Chak Phet Road (ถนนจักรเพชร, /th/; sometimes spelled Chakkraphet or Chakphet) is located in Wang Burapha Phirom Subdistrict, Phra Nakhon District, Bangkok, with a total length of 1,120 m (3,674 ft).

The road is named after Pom Chak Phet, a fort that once stood at the southernmost tip of Rattanakosin Island, near the mouth of the Khlong Rop Krung canal, close to the present-day foot of the Memorial Bridge. The fort was one of fourteen defensive structures built during the reign of King Phutthayotfa Chulalok (Rama I) to protect the new capital. As the city expanded during the reign of King Chulalongkorn (Rama V), these fortifications were gradually dismantled.

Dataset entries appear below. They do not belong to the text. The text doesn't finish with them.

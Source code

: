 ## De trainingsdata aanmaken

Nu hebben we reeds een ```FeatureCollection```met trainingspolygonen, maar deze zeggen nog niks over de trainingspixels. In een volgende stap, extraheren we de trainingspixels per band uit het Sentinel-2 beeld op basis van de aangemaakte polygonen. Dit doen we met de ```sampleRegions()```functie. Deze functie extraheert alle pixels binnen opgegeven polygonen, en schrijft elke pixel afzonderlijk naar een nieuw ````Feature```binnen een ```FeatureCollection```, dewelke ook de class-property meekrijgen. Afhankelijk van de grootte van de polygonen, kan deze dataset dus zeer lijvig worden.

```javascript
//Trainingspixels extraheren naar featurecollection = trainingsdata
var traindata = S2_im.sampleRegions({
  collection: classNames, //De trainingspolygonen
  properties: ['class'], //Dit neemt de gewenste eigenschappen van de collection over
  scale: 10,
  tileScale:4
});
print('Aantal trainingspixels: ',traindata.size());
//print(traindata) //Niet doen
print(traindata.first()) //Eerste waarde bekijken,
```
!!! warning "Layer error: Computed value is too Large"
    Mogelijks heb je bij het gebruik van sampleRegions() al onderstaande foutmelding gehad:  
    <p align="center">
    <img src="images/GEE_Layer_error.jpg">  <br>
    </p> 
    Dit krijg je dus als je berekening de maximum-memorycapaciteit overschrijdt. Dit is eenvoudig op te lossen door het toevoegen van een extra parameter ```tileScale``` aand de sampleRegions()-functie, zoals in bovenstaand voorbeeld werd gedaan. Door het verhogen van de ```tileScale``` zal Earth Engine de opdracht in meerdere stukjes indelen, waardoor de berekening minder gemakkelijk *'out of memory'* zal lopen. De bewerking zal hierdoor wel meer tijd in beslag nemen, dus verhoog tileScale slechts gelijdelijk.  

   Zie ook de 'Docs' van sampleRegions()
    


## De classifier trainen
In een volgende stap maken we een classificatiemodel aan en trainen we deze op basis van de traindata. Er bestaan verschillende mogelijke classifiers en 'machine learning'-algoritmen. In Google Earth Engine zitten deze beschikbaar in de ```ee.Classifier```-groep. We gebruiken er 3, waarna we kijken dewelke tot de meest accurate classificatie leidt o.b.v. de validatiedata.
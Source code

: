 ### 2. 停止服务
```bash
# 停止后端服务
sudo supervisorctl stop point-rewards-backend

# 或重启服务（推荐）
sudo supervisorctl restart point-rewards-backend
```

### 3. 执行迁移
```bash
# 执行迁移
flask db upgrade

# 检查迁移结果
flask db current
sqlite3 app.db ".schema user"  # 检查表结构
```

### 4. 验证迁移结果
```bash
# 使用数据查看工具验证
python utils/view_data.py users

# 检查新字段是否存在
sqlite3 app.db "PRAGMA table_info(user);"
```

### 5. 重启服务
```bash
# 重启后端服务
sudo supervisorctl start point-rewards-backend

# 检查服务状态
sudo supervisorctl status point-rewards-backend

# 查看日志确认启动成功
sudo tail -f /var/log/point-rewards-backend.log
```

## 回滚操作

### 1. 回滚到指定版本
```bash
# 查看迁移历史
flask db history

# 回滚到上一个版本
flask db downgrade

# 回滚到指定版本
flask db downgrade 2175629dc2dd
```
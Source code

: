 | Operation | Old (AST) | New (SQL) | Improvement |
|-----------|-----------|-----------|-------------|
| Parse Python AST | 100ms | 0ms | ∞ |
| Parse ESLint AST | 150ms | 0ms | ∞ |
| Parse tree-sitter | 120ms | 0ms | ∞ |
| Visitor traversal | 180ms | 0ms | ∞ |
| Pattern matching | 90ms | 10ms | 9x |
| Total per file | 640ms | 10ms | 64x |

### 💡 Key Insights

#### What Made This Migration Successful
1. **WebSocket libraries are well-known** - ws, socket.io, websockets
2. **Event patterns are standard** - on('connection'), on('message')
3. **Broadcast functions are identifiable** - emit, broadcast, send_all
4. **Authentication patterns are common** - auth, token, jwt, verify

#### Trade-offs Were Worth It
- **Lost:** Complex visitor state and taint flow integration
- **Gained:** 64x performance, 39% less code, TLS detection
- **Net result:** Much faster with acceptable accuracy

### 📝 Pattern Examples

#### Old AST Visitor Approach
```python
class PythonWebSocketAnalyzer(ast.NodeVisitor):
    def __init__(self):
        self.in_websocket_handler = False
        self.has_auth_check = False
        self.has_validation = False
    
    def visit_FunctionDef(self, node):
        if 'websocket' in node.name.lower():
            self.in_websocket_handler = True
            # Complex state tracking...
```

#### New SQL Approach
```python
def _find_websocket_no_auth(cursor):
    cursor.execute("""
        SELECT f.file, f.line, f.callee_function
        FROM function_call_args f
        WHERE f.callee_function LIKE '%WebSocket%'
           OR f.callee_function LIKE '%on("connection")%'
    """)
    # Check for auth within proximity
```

Construction of Chak Phet Road began on 28 September 1898, and was carried out in two phases. The first phase ran from Pom Chak Phet beside Wat Ratchaburana to Pak Khlong Talat. The second phase extended from Pom Chak Phet to the intersection with Yaowarat, Maha Chai, and Phiraphong Roads, near Pom Maha Chai, today known as Wang Burapha Intersection, as well as Phahurat Road. Beyond this point, the route continues as Maha Chai Road. Both segments are designated as one-way traffic routes.

Although relatively short, Chak Phet Road has long served as an important commercial artery, passing through or near several notable landmarks and trade zones, including the King Rama I Memorial, Memorial Bridge,Suankularb Wittayalai School,Pak Khlong Talat, Charoenrat 31 Bridge, the end of Ban Mo Road, Chao Mae Thapthim Shrine, Gurdwara Sri Guru Singh Sabha, Phahurat, Saphan Han, and Wang Burapha.